Okay, okay. Okay. Okay, right? I’ve been tardy again with this once-a-month series on albums of 40 years ago, and no one’s tougher on me about it than myself. (Yes, I do have the self-knowledge to realise that no one else really cares…)
Anyhoo. 1979. September/October I would’ve been starting my sixth year at Auchmuty High, that gleaming pillar of learning, with half an eye to the escape promised by the filling in of my University choices. Then, the form you filled in was called an UCCA form; now it’s UCAS. Everything changes, everything evolves. Meantime the redemptive power of rock and roll, in its various formats, continued to soundtrack my every waking moment.

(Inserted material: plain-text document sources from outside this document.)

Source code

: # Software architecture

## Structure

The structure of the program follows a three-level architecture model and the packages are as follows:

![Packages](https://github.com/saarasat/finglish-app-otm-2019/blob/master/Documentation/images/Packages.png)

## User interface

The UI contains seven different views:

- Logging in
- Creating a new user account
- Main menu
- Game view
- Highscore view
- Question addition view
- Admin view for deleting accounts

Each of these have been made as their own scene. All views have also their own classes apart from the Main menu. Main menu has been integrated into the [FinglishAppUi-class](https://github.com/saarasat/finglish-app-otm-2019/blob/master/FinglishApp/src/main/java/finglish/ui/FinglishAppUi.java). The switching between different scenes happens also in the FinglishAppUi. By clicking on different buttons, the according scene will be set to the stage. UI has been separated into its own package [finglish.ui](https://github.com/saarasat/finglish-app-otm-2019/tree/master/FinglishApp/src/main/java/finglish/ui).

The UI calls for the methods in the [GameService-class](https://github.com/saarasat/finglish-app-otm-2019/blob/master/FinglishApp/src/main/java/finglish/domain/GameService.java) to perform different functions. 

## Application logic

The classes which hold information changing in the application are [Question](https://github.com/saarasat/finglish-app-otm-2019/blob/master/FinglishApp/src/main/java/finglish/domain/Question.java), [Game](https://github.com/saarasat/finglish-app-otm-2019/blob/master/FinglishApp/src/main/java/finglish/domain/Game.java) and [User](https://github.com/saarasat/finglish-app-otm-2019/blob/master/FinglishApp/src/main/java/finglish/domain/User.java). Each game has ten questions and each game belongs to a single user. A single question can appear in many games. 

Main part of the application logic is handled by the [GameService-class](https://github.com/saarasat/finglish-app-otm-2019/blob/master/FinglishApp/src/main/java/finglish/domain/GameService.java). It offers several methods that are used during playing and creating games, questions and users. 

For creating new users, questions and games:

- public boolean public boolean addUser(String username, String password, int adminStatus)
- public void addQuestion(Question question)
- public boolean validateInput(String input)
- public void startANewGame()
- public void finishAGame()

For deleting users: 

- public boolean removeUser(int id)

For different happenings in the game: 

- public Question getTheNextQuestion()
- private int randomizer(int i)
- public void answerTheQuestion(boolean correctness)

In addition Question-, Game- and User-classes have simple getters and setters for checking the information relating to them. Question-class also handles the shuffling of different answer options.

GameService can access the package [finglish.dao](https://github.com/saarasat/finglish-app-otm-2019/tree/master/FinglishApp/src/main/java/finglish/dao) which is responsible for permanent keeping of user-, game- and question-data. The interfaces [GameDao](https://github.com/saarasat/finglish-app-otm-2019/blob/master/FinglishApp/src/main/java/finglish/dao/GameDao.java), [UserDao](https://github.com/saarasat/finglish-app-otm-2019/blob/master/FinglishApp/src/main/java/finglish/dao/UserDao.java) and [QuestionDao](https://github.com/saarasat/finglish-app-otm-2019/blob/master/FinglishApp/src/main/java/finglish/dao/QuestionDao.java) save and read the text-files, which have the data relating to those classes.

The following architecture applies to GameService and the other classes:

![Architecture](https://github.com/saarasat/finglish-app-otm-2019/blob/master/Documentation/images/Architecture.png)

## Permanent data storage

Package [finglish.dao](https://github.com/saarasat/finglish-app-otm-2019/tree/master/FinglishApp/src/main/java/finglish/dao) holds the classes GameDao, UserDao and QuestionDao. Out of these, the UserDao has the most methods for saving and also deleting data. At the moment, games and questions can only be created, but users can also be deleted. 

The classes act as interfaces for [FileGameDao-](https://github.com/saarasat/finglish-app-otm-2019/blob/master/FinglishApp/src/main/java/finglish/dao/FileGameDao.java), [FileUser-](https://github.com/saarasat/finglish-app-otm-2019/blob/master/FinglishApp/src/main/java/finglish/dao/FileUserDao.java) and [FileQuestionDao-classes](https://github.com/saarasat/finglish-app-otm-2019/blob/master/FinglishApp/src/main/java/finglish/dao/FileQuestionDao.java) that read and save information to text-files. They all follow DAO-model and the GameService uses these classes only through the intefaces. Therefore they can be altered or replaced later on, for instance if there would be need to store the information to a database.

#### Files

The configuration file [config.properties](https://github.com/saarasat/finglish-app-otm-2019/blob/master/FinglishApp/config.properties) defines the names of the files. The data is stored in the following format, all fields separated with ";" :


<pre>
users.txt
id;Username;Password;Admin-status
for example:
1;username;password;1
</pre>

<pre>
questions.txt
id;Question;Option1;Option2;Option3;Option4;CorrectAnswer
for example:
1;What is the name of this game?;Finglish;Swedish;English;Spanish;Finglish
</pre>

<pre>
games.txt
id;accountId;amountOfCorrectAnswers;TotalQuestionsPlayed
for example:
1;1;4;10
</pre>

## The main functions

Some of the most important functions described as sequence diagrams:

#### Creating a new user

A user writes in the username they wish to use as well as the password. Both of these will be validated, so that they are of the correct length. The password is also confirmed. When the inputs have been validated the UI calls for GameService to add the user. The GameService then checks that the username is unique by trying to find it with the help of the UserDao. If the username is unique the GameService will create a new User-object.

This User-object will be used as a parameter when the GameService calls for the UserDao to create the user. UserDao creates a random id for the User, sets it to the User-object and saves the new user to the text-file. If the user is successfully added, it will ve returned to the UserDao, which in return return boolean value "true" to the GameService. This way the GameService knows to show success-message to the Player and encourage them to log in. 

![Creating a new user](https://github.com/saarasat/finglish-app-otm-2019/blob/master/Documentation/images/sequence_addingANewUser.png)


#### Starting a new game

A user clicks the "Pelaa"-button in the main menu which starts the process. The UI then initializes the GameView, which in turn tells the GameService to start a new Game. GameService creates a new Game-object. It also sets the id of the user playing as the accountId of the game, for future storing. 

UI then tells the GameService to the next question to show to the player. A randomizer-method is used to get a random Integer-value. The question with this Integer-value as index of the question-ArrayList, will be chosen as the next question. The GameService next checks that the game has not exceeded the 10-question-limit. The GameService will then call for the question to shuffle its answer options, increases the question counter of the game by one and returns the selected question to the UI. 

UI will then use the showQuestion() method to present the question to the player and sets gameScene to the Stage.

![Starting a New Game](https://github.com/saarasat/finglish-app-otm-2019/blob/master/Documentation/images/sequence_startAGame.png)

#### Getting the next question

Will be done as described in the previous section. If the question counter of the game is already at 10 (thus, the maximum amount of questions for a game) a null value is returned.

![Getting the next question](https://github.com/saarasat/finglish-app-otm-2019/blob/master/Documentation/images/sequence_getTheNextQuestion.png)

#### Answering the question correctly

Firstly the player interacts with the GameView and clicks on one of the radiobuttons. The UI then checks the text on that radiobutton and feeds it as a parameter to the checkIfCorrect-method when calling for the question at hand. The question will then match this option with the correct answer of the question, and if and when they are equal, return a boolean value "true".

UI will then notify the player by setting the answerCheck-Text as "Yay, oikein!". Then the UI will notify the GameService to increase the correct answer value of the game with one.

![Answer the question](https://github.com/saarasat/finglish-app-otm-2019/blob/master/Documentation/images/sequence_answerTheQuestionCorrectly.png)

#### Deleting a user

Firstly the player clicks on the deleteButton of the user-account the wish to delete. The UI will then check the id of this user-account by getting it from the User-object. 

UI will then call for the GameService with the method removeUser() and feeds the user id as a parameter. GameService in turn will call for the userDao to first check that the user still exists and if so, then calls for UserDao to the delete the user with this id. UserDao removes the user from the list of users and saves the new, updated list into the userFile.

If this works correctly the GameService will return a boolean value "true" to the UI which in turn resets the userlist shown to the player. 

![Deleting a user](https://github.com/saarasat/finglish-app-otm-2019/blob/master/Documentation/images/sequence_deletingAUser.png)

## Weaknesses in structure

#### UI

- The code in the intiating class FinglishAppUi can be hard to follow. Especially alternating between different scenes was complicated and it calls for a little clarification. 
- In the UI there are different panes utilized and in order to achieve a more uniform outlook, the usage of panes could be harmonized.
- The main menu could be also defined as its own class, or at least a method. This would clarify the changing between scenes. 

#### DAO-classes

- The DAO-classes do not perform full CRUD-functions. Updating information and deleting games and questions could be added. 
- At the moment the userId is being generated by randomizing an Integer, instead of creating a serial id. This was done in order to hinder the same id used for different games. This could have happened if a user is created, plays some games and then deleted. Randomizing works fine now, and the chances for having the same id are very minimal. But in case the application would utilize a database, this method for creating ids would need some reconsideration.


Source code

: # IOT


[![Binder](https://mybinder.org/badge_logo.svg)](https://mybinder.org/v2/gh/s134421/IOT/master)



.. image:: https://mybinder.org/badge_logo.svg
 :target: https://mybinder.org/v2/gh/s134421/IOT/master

That said, there were slim pickings in September. I was aware of the Slits, and liked their attitude: that’s not to say I ever owned their album, released that month 40 years ago. Much of their story has now been told by Viv Albertine, whose two memoirs have got rave reviews in recent years. Not read them yet, but I probably should.
My second choice is along similar lines of something I should have been listening to back then, but probably wasn’t: with songs from the likes of Jackson Browne and Issac Hayes and David Porter, Bonnie Raitt’s album Glow sounds good on paper. I’ve mainly included it for the fun fact that it was one of the first albums to be recorded and mixed digitally. Yeah, really!
Elsewhere, the Eagles squeezed out a follow up to Hotel California, The Long Run. Knackered after relentless touring on the back of their best known album, internecine squabbling and a personnel roster that might as well have had a revolving door fitted, the band’s original plan to release a double album imploded over the 18 months it took to get this ten-song effort out. To be fair, ‘Heartache Tonight,’ co-written by Henley and Frey with Bob Seger and J D Souther, did win a Grammy.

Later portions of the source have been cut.